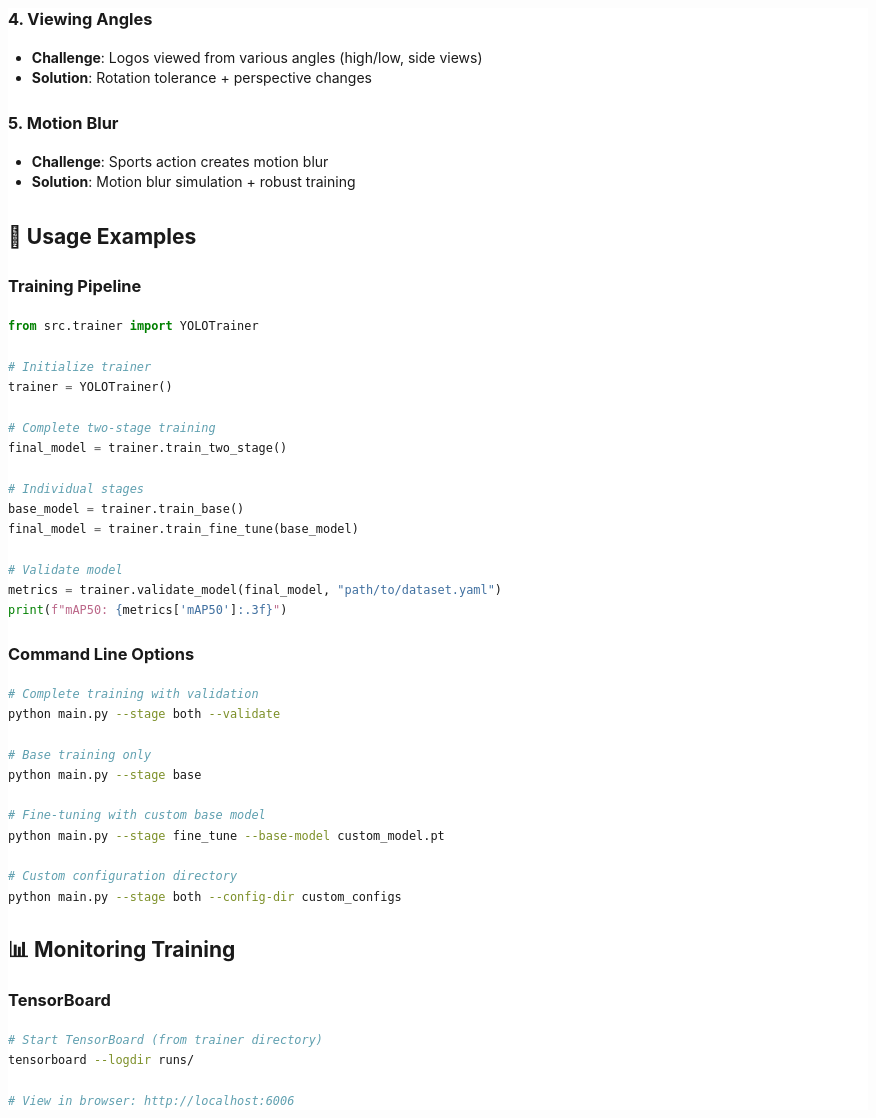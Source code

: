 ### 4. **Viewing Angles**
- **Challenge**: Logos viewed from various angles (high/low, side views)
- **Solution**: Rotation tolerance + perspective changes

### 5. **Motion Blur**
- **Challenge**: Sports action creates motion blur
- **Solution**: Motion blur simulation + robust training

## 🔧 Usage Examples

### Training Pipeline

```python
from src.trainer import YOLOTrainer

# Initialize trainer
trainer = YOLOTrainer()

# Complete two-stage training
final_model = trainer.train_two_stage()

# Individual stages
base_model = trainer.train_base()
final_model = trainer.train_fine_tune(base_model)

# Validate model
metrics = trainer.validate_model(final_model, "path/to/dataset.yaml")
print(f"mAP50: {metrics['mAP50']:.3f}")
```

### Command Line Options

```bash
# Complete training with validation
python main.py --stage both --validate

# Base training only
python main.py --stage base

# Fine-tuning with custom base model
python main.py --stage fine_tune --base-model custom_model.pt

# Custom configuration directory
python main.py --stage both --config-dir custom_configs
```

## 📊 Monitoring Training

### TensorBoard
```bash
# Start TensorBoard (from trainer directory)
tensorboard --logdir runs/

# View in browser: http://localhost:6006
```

════════

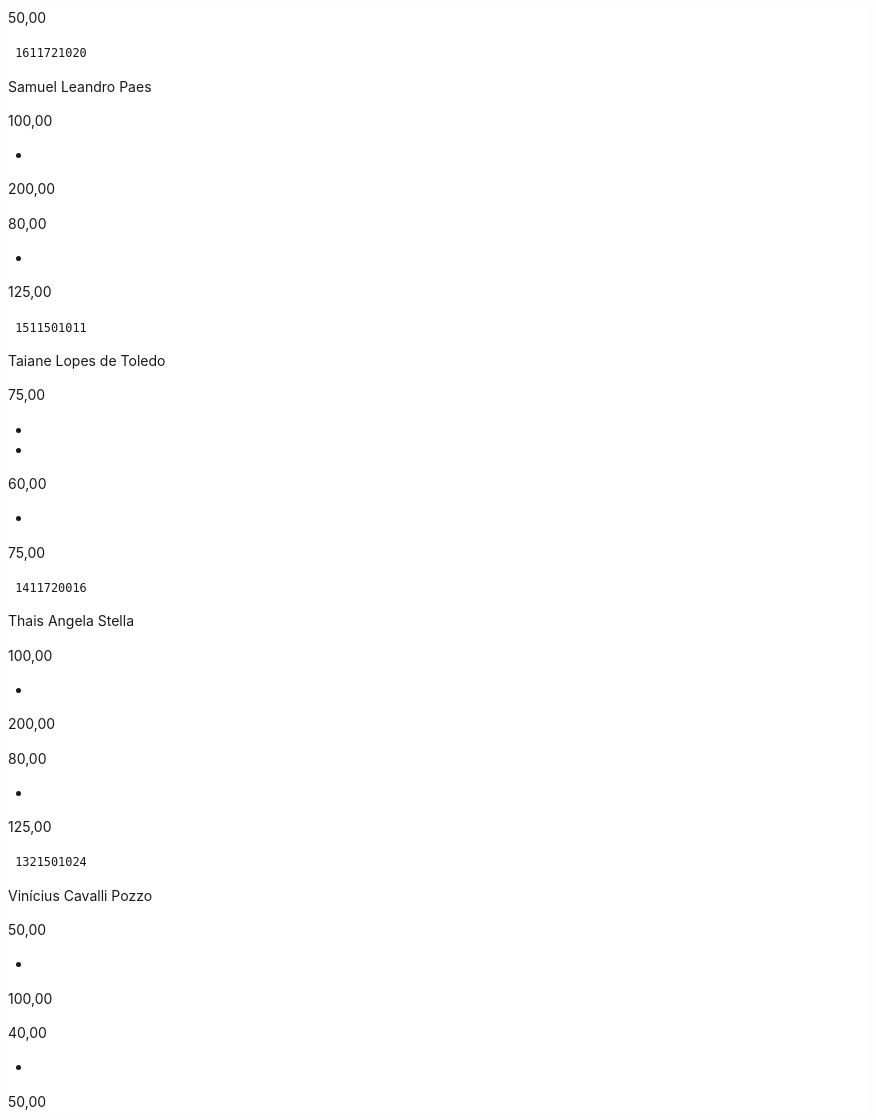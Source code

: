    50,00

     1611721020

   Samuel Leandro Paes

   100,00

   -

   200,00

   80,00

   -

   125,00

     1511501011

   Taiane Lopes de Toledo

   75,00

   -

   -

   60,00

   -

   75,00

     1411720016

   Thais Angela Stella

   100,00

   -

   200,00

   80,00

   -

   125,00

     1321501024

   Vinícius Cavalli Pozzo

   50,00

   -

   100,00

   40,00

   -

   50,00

════════

Your task is to return each line of the data above that contains the string "with".

# Complete training with validation
# Fine-tuning with custom base model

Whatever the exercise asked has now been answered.